◆ **Task instructions**
In the data beneath this task, how many lines contain "confirm"? Answer with the number only.

◆ **Collected data**
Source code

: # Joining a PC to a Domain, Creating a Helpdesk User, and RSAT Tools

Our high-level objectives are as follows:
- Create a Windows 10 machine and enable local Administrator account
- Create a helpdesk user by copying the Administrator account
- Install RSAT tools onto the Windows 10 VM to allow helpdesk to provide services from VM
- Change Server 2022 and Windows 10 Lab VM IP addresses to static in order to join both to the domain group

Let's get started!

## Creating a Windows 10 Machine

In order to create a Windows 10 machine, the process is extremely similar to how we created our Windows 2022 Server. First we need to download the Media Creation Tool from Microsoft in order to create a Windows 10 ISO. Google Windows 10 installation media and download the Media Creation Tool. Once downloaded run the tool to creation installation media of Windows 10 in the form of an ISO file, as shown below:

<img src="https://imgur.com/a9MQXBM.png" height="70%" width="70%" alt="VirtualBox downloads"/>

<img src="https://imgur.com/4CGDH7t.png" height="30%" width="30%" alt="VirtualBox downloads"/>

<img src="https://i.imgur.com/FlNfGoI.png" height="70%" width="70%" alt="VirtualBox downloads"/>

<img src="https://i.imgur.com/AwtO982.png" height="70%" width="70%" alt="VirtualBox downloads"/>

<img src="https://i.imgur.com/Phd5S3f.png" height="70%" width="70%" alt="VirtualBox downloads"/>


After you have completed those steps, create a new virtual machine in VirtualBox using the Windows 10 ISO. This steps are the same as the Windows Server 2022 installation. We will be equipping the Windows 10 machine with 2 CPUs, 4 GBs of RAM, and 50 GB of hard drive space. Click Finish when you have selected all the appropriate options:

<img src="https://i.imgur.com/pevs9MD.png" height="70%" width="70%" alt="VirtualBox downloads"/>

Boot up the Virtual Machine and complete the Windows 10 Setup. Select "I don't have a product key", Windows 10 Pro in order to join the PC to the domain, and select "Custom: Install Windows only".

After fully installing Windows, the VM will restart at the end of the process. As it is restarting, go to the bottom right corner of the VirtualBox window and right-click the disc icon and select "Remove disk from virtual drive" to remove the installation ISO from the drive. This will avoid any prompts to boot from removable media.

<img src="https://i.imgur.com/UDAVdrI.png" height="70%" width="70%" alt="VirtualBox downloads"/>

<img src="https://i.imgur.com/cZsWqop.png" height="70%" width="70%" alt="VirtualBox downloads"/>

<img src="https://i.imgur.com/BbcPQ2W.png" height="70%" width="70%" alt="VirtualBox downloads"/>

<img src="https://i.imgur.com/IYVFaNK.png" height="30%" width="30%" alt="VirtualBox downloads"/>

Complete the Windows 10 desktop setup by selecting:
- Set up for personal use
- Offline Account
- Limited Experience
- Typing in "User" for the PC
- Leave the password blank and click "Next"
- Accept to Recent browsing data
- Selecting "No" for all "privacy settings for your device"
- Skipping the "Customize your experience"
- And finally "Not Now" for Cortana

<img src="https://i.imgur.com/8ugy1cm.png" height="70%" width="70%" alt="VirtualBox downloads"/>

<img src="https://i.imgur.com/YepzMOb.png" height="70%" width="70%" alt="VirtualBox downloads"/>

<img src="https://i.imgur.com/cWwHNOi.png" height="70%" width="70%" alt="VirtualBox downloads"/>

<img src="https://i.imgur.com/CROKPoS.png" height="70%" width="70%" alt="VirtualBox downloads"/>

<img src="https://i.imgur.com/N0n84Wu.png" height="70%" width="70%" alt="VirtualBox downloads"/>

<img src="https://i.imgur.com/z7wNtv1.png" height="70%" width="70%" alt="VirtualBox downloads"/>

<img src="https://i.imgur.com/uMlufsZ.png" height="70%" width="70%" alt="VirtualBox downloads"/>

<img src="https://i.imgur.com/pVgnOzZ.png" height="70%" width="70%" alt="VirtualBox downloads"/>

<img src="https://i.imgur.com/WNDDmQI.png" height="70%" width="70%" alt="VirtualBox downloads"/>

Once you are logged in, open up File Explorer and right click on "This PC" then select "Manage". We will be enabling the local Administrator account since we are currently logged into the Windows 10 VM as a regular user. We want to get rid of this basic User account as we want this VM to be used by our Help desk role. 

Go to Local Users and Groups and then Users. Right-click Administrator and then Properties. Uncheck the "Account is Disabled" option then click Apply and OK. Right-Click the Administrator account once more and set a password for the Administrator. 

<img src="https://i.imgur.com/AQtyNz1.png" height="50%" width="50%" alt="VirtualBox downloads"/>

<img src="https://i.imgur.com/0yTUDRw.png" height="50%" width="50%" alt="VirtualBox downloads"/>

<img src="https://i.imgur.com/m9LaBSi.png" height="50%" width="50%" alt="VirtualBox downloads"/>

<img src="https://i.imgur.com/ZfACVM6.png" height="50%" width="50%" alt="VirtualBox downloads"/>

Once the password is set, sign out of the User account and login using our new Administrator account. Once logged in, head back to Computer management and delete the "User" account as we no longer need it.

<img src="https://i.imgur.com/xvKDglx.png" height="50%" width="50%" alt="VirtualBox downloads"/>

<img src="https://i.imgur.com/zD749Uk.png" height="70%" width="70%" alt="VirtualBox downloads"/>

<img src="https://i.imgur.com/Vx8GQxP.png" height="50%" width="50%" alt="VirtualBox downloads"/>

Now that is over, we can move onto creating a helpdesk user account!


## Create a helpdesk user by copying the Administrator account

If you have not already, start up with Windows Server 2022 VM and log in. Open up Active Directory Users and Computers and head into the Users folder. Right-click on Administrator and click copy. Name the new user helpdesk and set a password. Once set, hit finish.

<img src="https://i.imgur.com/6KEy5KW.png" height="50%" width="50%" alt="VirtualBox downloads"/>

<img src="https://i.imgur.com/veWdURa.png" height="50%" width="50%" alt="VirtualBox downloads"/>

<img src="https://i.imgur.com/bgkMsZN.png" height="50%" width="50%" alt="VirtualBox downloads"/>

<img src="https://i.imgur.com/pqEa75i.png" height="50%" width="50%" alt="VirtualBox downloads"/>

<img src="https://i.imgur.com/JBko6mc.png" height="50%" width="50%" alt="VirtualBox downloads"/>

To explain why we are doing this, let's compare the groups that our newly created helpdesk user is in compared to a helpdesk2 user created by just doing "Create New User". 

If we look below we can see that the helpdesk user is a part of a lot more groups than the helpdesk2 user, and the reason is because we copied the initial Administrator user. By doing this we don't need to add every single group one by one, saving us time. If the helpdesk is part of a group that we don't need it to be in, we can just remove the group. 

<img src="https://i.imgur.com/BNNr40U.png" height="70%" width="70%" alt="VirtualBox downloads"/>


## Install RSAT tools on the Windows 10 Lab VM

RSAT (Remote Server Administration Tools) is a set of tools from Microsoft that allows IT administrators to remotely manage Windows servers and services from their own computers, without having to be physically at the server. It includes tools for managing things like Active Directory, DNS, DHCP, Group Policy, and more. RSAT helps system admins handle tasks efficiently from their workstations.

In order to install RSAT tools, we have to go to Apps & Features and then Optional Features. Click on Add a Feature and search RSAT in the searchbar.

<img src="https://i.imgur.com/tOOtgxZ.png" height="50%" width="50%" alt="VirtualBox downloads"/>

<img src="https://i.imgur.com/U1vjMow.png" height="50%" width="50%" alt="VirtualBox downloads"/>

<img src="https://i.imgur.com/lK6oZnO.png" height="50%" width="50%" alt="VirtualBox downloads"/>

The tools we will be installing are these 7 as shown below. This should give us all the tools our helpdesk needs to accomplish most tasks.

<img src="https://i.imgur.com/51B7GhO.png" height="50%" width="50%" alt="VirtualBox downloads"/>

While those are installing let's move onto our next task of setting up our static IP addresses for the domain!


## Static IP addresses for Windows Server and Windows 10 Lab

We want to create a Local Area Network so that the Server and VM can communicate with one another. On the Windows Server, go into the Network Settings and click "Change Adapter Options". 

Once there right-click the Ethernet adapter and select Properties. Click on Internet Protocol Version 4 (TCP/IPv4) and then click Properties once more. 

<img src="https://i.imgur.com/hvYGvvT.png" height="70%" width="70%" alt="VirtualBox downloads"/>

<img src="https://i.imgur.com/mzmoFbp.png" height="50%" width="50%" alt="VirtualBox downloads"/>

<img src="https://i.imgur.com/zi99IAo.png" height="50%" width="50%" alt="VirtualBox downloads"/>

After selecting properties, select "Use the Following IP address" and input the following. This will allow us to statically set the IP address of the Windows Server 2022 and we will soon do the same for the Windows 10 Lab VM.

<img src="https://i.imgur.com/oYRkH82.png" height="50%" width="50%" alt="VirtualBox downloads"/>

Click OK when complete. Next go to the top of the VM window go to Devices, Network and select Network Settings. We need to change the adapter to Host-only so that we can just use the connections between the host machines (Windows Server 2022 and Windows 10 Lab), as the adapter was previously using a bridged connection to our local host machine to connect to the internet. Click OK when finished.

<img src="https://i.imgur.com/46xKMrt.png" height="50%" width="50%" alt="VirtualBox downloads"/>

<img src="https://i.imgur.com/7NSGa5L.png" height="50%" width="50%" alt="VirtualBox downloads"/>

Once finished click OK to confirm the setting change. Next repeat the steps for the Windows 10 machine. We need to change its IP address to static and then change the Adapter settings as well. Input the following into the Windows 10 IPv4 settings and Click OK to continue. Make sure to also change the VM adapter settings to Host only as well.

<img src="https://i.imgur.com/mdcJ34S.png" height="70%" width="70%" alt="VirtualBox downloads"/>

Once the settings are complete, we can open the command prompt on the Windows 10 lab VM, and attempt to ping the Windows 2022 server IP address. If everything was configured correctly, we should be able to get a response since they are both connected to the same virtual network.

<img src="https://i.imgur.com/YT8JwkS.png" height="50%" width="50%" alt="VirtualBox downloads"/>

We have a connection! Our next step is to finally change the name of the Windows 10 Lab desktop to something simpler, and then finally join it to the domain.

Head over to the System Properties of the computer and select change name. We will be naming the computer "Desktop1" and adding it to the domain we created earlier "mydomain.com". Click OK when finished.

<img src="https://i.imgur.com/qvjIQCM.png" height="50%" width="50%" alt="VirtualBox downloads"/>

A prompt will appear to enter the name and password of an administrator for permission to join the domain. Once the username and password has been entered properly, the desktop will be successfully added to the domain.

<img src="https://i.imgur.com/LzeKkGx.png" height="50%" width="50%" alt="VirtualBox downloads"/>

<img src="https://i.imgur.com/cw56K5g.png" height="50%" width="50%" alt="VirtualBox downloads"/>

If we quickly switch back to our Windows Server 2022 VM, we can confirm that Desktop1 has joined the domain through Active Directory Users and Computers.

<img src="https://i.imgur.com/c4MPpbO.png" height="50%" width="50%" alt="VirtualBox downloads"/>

◆ **Response**
2